For someone who has a project to complete and a team to manage, ethics, integrity, and positivity might not be the top priorities. It’s nice to have them, no doubt about it, but team leaders often don’t have the time to think about whether they came off positive enough when interacting with team members. Their minds are often somewhere else.

“It’s not that complicated,” says Jenny Johnson, an executive at Flatfy. “A good team leader needs to ensure the team delivers on time, within the budget, and to the satisfaction of everyone involved.” One of the tools a team leader can use in achieving these goals is the ability to delegate. And here’s how to delegate and become a better team leader in the process.

Decide What to Delegate to Whom

A good leader needs to know which tasks to take on personally, which to delegate, and who the best people for handling those tasks are. A team leader who doesn’t delegate risks of underdelivering, suffering from burnout, and eventually being shunned by the team because of a lack of cooperation.

A good leader needs to let the team in on some of the work. The decisions about who gets to do what under which circumstances can make or break a leader. A bad leader will delegate only occasionally, and in a way that seems inherently unfair. They might give easier tasks to favorites. They might give difficult tasks to those who are not in their good grace. They might give only tasks they themselves don’t like doing.

Fairness is a highly desirable trait in a team leader, and anyone in a leadership position who would like to appear as being fair should start with deciding who does what and when. Some ways to ensure a fair distribution of work include:

  • Make delegating work a norm, not an exception.
  • Ensure that competency, motivation, and access to resources are the main team member selection criteria.
  • Let the team members or at least the ones that report to the leader directly, in on the decision-making process when delegating.

A team leader who adopts these premises will do a couple of things. They’ll boost team participation in decision making. They’ll set up grounds for a meritocratic approach to leadership. And they’ll make cooperation and sharing in the work a part of being on the team. And that’s a great start.

Learn How to Communicate Effectively

Effective communication has a profound influence on project success rates. Surveys and studies show that effective communication makes it 28% more likely for a team to finish the project within budget, 34% more likely to finish it on time, and 28% more likely to meet original goals. These numbers can mean a lot for any team, or any business.
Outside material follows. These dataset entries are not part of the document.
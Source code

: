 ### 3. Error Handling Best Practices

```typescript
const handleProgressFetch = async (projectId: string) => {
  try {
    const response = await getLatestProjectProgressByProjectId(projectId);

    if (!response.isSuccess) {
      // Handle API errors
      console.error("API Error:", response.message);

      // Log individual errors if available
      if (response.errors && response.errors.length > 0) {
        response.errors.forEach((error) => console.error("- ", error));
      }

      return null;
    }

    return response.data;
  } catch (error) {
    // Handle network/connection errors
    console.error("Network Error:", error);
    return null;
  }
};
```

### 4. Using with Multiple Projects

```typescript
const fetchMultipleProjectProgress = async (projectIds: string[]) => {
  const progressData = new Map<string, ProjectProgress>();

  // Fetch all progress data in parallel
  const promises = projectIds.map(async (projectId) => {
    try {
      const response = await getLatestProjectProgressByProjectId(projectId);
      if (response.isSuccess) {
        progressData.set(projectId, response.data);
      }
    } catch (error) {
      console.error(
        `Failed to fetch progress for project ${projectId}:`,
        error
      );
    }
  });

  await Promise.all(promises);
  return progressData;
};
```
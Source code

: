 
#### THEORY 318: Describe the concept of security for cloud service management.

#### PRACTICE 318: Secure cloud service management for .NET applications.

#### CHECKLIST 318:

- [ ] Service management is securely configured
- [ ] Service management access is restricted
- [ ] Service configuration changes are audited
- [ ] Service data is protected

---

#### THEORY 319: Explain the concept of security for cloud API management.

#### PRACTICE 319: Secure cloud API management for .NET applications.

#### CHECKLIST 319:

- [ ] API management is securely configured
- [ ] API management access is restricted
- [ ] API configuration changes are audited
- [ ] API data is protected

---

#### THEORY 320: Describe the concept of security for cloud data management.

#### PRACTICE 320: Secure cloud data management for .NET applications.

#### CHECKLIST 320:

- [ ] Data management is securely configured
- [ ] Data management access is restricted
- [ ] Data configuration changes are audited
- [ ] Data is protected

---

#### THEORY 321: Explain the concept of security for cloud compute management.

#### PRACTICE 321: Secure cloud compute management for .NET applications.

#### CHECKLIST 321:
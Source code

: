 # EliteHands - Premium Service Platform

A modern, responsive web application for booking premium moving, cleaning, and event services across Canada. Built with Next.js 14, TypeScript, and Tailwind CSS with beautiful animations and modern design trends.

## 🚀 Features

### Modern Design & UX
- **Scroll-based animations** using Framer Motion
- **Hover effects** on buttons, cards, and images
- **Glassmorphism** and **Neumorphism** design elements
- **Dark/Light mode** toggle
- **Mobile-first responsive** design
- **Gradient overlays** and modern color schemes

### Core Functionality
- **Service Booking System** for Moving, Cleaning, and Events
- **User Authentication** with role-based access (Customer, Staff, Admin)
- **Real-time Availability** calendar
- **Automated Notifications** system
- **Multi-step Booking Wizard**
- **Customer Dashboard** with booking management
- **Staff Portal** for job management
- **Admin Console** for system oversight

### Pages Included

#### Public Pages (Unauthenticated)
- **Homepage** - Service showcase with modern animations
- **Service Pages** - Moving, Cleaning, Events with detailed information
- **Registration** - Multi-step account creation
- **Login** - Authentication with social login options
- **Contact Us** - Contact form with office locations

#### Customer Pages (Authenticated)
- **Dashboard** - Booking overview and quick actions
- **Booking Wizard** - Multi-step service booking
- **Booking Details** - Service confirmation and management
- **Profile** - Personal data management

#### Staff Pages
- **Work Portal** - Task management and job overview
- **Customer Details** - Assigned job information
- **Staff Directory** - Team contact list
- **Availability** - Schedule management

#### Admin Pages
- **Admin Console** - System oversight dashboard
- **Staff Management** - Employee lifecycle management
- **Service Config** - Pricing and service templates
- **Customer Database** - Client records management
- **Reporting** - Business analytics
Team leaders are not the only people in charge of creating effective communication within a business. Within their teams, however, they carry a lot of responsibility for ensuring that everyone knows what they need to know at the exact time they need. Even if the team leaders aren’t the one who create reporting procedures, they still dictate to a large part the communication culture within the team.
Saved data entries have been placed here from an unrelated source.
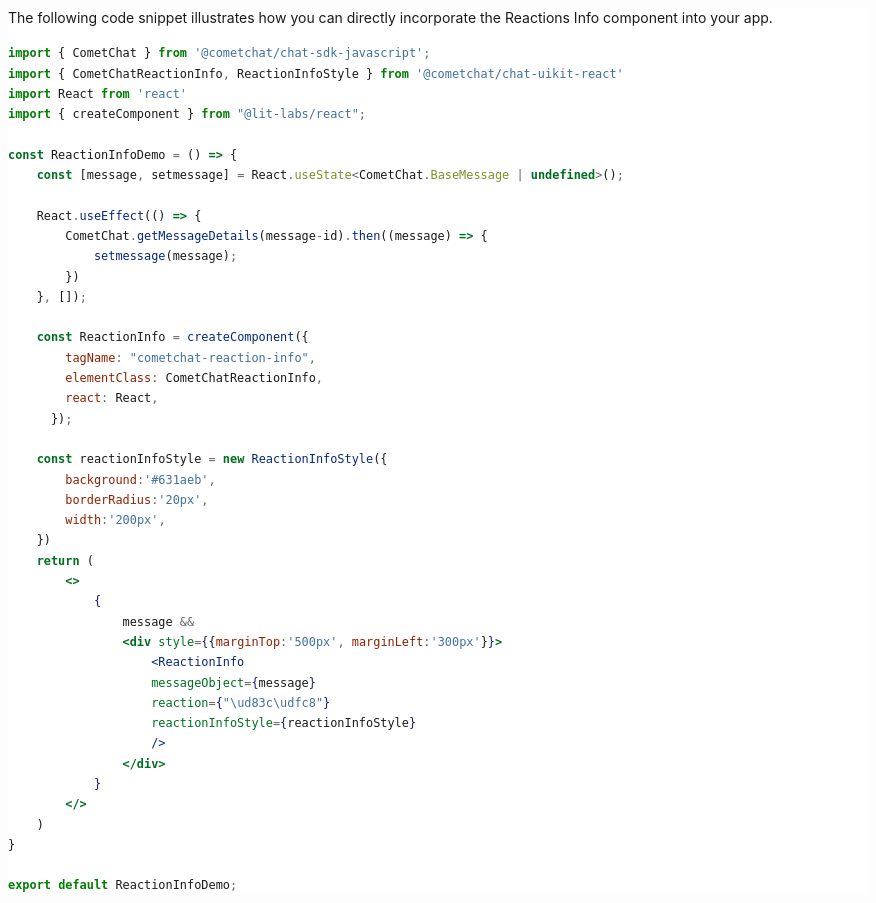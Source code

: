 The following code snippet illustrates how you can directly incorporate the Reactions Info component into your app.

<Tabs>
<TabItem value="ReactionInfoDemo" label="ReactionInfoDemo.tsx">

```jsx
import { CometChat } from '@cometchat/chat-sdk-javascript';
import { CometChatReactionInfo, ReactionInfoStyle } from '@cometchat/chat-uikit-react'
import React from 'react'
import { createComponent } from "@lit-labs/react";

const ReactionInfoDemo = () => {
    const [message, setmessage] = React.useState<CometChat.BaseMessage | undefined>();

    React.useEffect(() => {
        CometChat.getMessageDetails(message-id).then((message) => {
            setmessage(message);
        })
    }, []);

    const ReactionInfo = createComponent({
        tagName: "cometchat-reaction-info",
        elementClass: CometChatReactionInfo,
        react: React,
      });

    const reactionInfoStyle = new ReactionInfoStyle({
        background:'#631aeb',
        borderRadius:'20px',
        width:'200px',
    })
    return (
        <>
            {
                message &&
                <div style={{marginTop:'500px', marginLeft:'300px'}}>
                    <ReactionInfo
                    messageObject={message}
                    reaction={"\ud83c\udfc8"}
                    reactionInfoStyle={reactionInfoStyle}
                    />
                </div>
            }
        </>
    )
}

export default ReactionInfoDemo;
```

</TabItem>
<TabItem value="ts" label="App.tsx">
When delegating tasks, team leaders have several ways to ensure the quality and effectiveness of communication:

  • Use a range set of communication channels, e.g., in person, email, or apps such as Slack.
  • Be clear about the task, its scope, and the outcomes.
  • Make sure team members understand the context for their tasks.
  • Explain to the team member the evaluation criteria for their performance.
  • Set aside time to answer questions and ask for confirmation that the team member understood what they need to do.

Even though the basics of effective communication often sound like little more than common sense, it bears repeating them. Having them as a handy checklist might be a good idea for team leaders who want to ensure there are no misunderstandings when delegating tasks. If the team leader clearly communicated what they need from the team member, and the member said they understand, it’s time for the next phase.

Monitor the Delegated Tasks

The team leader’s work doesn’t stop when there are no more tasks to delegate. The leader of the team is also responsible for the results of the whole team. That usually translates into task management and monitoring activities, an area where a leader can easily lose the trust they established with the team.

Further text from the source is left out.